(Dataset records)
■ ■ ■
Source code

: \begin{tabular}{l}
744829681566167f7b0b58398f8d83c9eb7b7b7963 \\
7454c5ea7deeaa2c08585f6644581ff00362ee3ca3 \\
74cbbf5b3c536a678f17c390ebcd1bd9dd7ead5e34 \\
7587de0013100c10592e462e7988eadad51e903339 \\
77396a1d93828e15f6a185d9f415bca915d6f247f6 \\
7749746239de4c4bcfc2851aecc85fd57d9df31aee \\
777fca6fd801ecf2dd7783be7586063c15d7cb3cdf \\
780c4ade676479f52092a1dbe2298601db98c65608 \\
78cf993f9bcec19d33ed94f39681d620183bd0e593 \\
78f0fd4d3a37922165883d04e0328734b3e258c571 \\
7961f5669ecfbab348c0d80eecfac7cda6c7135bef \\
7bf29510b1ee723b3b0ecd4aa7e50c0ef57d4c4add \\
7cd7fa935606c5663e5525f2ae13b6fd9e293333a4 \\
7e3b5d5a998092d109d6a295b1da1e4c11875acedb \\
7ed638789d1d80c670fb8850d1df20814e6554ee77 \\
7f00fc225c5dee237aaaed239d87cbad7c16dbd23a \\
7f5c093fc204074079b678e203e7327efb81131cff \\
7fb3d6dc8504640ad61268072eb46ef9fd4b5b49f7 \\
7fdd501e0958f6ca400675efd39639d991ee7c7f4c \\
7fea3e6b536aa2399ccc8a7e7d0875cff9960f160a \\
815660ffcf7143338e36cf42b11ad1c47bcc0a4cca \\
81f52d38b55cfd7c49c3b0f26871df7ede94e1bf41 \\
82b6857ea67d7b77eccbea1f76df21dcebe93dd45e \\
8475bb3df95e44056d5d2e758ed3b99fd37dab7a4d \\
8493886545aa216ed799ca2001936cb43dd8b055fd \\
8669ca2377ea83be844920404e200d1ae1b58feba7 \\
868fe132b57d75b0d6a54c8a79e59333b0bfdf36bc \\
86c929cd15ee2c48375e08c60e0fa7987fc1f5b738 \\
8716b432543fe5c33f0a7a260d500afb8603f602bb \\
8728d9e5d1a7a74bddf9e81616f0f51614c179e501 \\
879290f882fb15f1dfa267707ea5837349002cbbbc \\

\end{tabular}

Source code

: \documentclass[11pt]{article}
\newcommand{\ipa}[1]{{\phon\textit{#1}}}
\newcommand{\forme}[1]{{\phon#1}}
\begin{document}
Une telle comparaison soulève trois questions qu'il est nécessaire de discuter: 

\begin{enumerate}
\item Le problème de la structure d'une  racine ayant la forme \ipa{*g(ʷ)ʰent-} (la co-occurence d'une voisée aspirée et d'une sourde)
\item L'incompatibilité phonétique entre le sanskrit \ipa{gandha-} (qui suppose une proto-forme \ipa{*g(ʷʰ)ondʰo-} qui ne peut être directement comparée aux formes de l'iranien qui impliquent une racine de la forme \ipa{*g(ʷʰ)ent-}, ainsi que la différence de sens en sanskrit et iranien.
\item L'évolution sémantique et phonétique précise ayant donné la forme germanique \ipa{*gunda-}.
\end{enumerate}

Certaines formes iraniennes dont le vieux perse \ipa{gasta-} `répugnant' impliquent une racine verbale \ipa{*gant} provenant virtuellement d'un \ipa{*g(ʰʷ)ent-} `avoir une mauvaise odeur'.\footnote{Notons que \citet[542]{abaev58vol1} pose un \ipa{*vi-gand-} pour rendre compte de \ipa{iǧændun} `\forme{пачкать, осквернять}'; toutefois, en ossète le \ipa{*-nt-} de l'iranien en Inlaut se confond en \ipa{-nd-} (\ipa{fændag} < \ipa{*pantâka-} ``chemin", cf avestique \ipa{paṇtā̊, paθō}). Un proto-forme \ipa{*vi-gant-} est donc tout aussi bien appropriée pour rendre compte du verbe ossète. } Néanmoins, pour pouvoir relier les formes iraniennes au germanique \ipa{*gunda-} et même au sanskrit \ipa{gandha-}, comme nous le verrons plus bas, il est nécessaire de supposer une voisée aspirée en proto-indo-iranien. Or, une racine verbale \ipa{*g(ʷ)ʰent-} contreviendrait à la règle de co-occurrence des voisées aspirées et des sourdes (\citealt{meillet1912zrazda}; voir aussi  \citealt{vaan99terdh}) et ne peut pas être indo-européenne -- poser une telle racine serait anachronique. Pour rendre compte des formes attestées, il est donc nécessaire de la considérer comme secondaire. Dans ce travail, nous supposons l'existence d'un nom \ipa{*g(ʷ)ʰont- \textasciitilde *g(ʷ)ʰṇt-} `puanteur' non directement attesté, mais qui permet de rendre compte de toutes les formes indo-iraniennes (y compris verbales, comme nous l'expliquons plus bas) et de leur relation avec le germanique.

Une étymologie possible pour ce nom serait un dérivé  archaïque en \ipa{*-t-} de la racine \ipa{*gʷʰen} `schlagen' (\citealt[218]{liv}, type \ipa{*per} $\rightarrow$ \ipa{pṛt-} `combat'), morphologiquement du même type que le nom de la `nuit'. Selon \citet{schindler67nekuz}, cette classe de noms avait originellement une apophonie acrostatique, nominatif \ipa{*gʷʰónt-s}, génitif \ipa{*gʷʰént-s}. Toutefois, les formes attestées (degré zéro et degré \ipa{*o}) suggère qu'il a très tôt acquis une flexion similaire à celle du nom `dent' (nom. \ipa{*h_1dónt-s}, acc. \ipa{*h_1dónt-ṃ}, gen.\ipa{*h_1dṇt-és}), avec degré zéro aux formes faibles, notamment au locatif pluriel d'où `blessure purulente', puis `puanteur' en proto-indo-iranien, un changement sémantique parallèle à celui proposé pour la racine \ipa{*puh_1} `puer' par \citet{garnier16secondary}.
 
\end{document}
■ ■ ■
ASSIGNMENT: All of the data above should be written out again word for word.

ANSWER TO THE EXERCISE:
Source code

: \begin{tabular}{l}
744829681566167f7b0b58398f8d83c9eb7b7b7963 \\
7454c5ea7deeaa2c08585f6644581ff00362ee3ca3 \\
74cbbf5b3c536a678f17c390ebcd1bd9dd7ead5e34 \\
7587de0013100c10592e462e7988eadad51e903339 \\
77396a1d93828e15f6a185d9f415bca915d6f247f6 \\
7749746239de4c4bcfc2851aecc85fd57d9df31aee \\
777fca6fd801ecf2dd7783be7586063c15d7cb3cdf \\
780c4ade676479f52092a1dbe2298601db98c65608 \\
78cf993f9bcec19d33ed94f39681d620183bd0e593 \\
78f0fd4d3a37922165883d04e0328734b3e258c571 \\
7961f5669ecfbab348c0d80eecfac7cda6c7135bef \\
7bf29510b1ee723b3b0ecd4aa7e50c0ef57d4c4add \\
7cd7fa935606c5663e5525f2ae13b6fd9e293333a4 \\
7e3b5d5a998092d109d6a295b1da1e4c11875acedb \\
7ed638789d1d80c670fb8850d1df20814e6554ee77 \\
7f00fc225c5dee237aaaed239d87cbad7c16dbd23a \\
7f5c093fc204074079b678e203e7327efb81131cff \\
7fb3d6dc8504640ad61268072eb46ef9fd4b5b49f7 \\
7fdd501e0958f6ca400675efd39639d991ee7c7f4c \\
7fea3e6b536aa2399ccc8a7e7d0875cff9960f160a \\
815660ffcf7143338e36cf42b11ad1c47bcc0a4cca \\
81f52d38b55cfd7c49c3b0f26871df7ede94e1bf41 \\
82b6857ea67d7b77eccbea1f76df21dcebe93dd45e \\
8475bb3df95e44056d5d2e758ed3b99fd37dab7a4d \\
8493886545aa216ed799ca2001936cb43dd8b055fd \\
8669ca2377ea83be844920404e200d1ae1b58feba7 \\
868fe132b57d75b0d6a54c8a79e59333b0bfdf36bc \\
86c929cd15ee2c48375e08c60e0fa7987fc1f5b738 \\
8716b432543fe5c33f0a7a260d500afb8603f602bb \\
8728d9e5d1a7a74bddf9e81616f0f51614c179e501 \\
879290f882fb15f1dfa267707ea5837349002cbbbc \\

\end{tabular}

Source code

: \documentclass[11pt]{article}
\newcommand{\ipa}[1]{{\phon\textit{#1}}}
\newcommand{\forme}[1]{{\phon#1}}
\begin{document}
Une telle comparaison soulève trois questions qu'il est nécessaire de discuter: 

\begin{enumerate}
\item Le problème de la structure d'une  racine ayant la forme \ipa{*g(ʷ)ʰent-} (la co-occurence d'une voisée aspirée et d'une sourde)
\item L'incompatibilité phonétique entre le sanskrit \ipa{gandha-} (qui suppose une proto-forme \ipa{*g(ʷʰ)ondʰo-} qui ne peut être directement comparée aux formes de l'iranien qui impliquent une racine de la forme \ipa{*g(ʷʰ)ent-}, ainsi que la différence de sens en sanskrit et iranien.
\item L'évolution sémantique et phonétique précise ayant donné la forme germanique \ipa{*gunda-}.
\end{enumerate}

Certaines formes iraniennes dont le vieux perse \ipa{gasta-} `répugnant' impliquent une racine verbale \ipa{*gant} provenant virtuellement d'un \ipa{*g(ʰʷ)ent-} `avoir une mauvaise odeur'.\footnote{Notons que \citet[542]{abaev58vol1} pose un \ipa{*vi-gand-} pour rendre compte de \ipa{iǧændun} `\forme{пачкать, осквернять}'; toutefois, en ossète le \ipa{*-nt-} de l'iranien en Inlaut se confond en \ipa{-nd-} (\ipa{fændag} < \ipa{*pantâka-} ``chemin", cf avestique \ipa{paṇtā̊, paθō}). Un proto-forme \ipa{*vi-gant-} est donc tout aussi bien appropriée pour rendre compte du verbe ossète. } Néanmoins, pour pouvoir relier les formes iraniennes au germanique \ipa{*gunda-} et même au sanskrit \ipa{gandha-}, comme nous le verrons plus bas, il est nécessaire de supposer une voisée aspirée en proto-indo-iranien. Or, une racine verbale \ipa{*g(ʷ)ʰent-} contreviendrait à la règle de co-occurrence des voisées aspirées et des sourdes (\citealt{meillet1912zrazda}; voir aussi  \citealt{vaan99terdh}) et ne peut pas être indo-européenne -- poser une telle racine serait anachronique. Pour rendre compte des formes attestées, il est donc nécessaire de la considérer comme secondaire. Dans ce travail, nous supposons l'existence d'un nom \ipa{*g(ʷ)ʰont- \textasciitilde *g(ʷ)ʰṇt-} `puanteur' non directement attesté, mais qui permet de rendre compte de toutes les formes indo-iraniennes (y compris verbales, comme nous l'expliquons plus bas) et de leur relation avec le germanique.

Une étymologie possible pour ce nom serait un dérivé  archaïque en \ipa{*-t-} de la racine \ipa{*gʷʰen} `schlagen' (\citealt[218]{liv}, type \ipa{*per} $\rightarrow$ \ipa{pṛt-} `combat'), morphologiquement du même type que le nom de la `nuit'. Selon \citet{schindler67nekuz}, cette classe de noms avait originellement une apophonie acrostatique, nominatif \ipa{*gʷʰónt-s}, génitif \ipa{*gʷʰént-s}. Toutefois, les formes attestées (degré zéro et degré \ipa{*o}) suggère qu'il a très tôt acquis une flexion similaire à celle du nom `dent' (nom. \ipa{*h_1dónt-s}, acc. \ipa{*h_1dónt-ṃ}, gen.\ipa{*h_1dṇt-és}), avec degré zéro aux formes faibles, notamment au locatif pluriel d'où `blessure purulente', puis `puanteur' en proto-indo-iranien, un changement sémantique parallèle à celui proposé pour la racine \ipa{*puh_1} `puer' par \citet{garnier16secondary}.
 
\end{document}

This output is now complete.